# Data Science and Machine Learning with Python

## What is Data Science?
>From Wikipedia: Data Science is an interdisciplinary field that uses scientific methods, processes, algorithms and systems to extract knowledge and insights from data of various forms both structured and unstructured.  


## What is machine Learning?

> The term machine learning was coined in 1959 by Arthur Samuel, in which he programmed a computer to play the game of checkers. The program remembered every position it had already seen, along with the terminal value of the reward function as it improves its capabilities on the game.<br>
> Also, Tom M. Mitchell, an American computer scientist, a more formal definition of the algorithms studied in the machine learning field: "A computer program is said to learn from experience E with respect to some class of tasks T and performance measure P if its performance at tasks in T, as measured by P, improves with experience E." This definition of the tasks in which machine learning is concerned offers a fundamentally operational definition rather than defining the field in cognitive terms. <br>

>Another generic definitions: 
>in which a machine can learn by its own without being explicitly programmed
>Machine learning is the process of extracting knowledge from data automatically, usually with the goal of making predictions on new, unseen data. A classical example is a spam filter, for which the user keeps labeling incoming mails as either spam or not spam. A machine learning algorithm then "learns" a predictive model from data that distinguishes spam from normal emails, a model which can predict for new emails whether they are spam or not.   
>Central to machine learning is the concept of **automating decision making** from data **without the user specifying explicit rules** how this decision should be made.
>For the case of emails, the user doesn't provide a list of words or characteristics that make an email spam. Instead, the user provides examples of spam and non-spam emails that are labeled as such.
>The second central concept is **generalization**. The goal of a machine learning model is to predict on new, previously unseen data. In a real-world application, we are not interested in marking an already labeled email as spam or not. Instead, we want to make the user's life easier by automatically classifying new incoming mail.

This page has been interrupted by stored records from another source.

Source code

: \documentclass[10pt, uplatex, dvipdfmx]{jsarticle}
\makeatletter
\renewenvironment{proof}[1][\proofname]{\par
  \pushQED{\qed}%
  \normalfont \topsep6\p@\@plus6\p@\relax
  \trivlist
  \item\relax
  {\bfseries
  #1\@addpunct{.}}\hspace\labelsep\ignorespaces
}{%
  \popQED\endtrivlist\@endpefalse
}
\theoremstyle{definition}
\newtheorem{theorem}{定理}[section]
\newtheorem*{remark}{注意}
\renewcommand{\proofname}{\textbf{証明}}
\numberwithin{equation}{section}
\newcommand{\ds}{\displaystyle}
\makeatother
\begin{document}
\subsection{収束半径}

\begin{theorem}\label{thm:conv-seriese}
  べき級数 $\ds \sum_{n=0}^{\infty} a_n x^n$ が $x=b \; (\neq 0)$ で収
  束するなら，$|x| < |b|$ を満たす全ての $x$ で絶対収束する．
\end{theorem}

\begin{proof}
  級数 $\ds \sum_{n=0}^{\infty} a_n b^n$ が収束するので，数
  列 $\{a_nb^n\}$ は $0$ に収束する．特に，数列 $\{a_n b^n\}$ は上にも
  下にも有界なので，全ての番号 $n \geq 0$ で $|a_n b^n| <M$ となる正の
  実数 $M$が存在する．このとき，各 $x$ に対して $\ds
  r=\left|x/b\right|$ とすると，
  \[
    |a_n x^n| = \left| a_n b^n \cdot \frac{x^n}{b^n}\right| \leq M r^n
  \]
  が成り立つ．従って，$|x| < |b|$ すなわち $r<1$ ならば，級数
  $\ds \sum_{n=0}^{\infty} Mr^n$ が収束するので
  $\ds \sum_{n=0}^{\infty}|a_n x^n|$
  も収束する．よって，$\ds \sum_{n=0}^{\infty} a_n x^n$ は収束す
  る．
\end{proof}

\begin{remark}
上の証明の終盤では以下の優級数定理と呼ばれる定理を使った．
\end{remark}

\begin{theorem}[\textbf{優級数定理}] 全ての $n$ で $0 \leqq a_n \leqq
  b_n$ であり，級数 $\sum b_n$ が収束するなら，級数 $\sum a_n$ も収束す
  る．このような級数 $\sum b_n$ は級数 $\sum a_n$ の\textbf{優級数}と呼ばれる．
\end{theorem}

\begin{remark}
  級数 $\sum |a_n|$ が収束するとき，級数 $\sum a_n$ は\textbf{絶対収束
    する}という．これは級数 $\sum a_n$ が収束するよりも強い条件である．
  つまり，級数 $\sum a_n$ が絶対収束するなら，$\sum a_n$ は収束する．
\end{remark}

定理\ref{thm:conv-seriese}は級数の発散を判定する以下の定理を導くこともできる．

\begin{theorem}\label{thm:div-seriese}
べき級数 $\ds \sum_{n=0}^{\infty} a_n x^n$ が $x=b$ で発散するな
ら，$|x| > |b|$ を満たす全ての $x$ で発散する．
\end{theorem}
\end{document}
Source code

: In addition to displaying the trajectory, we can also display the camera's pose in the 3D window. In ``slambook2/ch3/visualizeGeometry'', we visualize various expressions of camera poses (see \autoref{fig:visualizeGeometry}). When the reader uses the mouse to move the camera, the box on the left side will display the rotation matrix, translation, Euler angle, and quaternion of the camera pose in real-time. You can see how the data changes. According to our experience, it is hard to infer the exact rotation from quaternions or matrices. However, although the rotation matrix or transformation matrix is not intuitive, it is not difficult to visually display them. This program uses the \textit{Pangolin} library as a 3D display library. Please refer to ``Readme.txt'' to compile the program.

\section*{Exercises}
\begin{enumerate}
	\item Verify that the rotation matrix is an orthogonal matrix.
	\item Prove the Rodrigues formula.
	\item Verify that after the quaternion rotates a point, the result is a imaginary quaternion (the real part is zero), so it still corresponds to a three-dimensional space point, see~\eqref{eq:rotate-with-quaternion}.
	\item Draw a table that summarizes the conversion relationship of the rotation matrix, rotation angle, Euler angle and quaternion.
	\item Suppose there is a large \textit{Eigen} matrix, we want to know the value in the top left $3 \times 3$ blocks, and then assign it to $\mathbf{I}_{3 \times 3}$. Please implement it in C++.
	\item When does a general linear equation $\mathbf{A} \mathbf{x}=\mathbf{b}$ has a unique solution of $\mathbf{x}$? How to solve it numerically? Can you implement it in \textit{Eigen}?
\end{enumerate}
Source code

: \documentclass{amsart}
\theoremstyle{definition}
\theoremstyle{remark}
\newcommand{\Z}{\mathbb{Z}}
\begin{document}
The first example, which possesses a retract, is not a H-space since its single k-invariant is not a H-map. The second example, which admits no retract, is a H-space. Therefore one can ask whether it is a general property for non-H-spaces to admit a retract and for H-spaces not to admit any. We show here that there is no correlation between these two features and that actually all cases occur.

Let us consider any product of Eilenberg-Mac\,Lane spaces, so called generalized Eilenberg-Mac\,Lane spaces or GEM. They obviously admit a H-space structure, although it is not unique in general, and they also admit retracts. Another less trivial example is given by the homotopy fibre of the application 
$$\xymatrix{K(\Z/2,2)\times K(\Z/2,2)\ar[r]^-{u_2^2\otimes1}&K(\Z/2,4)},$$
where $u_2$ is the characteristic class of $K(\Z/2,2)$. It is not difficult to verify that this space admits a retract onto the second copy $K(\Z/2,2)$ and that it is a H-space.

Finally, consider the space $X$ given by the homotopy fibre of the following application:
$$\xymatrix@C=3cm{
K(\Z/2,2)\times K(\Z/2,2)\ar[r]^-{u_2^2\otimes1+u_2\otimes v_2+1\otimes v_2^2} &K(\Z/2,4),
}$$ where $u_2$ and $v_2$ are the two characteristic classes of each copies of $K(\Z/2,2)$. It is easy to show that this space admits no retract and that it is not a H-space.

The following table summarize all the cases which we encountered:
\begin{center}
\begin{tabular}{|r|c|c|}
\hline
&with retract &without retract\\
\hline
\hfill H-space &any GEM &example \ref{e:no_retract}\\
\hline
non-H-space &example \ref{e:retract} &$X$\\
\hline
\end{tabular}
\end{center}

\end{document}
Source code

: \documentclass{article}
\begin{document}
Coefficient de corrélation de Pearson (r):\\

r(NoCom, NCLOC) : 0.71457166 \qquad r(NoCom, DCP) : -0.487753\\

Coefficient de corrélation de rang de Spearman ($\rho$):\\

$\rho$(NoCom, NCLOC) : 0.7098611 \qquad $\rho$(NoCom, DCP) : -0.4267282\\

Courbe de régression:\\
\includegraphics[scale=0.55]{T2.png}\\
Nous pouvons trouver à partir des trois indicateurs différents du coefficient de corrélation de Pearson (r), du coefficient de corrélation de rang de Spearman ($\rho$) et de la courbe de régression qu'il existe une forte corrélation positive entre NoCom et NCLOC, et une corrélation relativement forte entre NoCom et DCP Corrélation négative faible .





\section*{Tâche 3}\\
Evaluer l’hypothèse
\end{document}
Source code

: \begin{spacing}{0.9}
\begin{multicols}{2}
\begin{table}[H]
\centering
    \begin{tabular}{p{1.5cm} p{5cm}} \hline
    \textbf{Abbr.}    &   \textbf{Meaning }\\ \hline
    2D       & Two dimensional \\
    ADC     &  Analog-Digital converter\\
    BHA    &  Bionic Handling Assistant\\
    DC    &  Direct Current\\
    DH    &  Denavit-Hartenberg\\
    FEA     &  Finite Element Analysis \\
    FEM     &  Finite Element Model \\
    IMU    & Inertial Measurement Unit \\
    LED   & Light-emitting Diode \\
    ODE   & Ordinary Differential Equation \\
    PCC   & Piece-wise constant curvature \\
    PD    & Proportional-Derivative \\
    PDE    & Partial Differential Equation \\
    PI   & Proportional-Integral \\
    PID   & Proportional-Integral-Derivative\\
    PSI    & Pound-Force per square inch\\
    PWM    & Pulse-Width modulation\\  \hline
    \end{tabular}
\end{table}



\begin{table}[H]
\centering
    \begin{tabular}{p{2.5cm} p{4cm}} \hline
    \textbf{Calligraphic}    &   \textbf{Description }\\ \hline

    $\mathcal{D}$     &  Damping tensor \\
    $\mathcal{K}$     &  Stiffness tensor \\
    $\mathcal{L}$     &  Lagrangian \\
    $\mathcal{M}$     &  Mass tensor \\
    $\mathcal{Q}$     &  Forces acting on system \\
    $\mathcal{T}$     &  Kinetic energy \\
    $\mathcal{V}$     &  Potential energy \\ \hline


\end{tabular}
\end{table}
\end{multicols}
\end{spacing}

*other Examples: image recognition; NLP; 

## The Tools or ``libraries``

>First, you need to install the Python libraries and packages for data science and machine learning; as minimum, they are:
- **NumPy** -  for numerical computing and linear algebra operations
- **Pandas** - for data cleaning and exploratory data analysis
- **Matplotlib** and **Seaborn** - for data visualization
- **Scikit-learn** - machine learning algorithms
- iPython or **jupyter** notebook - the preferred IDE for data science in Python



    
### How to Install Python libraries for data science and machine learning


>Install these libraries and its dependencies via 
[``Anaconda distribution``](https://www.anaconda.com/download/#macos)

>Anaconda is a free and open source distribution for Python specific for scientific computing to simplify package management and deployment. Package versions are managed by the package management system **conda**.

>License: BSD

>Developers: Anaconda, Inc.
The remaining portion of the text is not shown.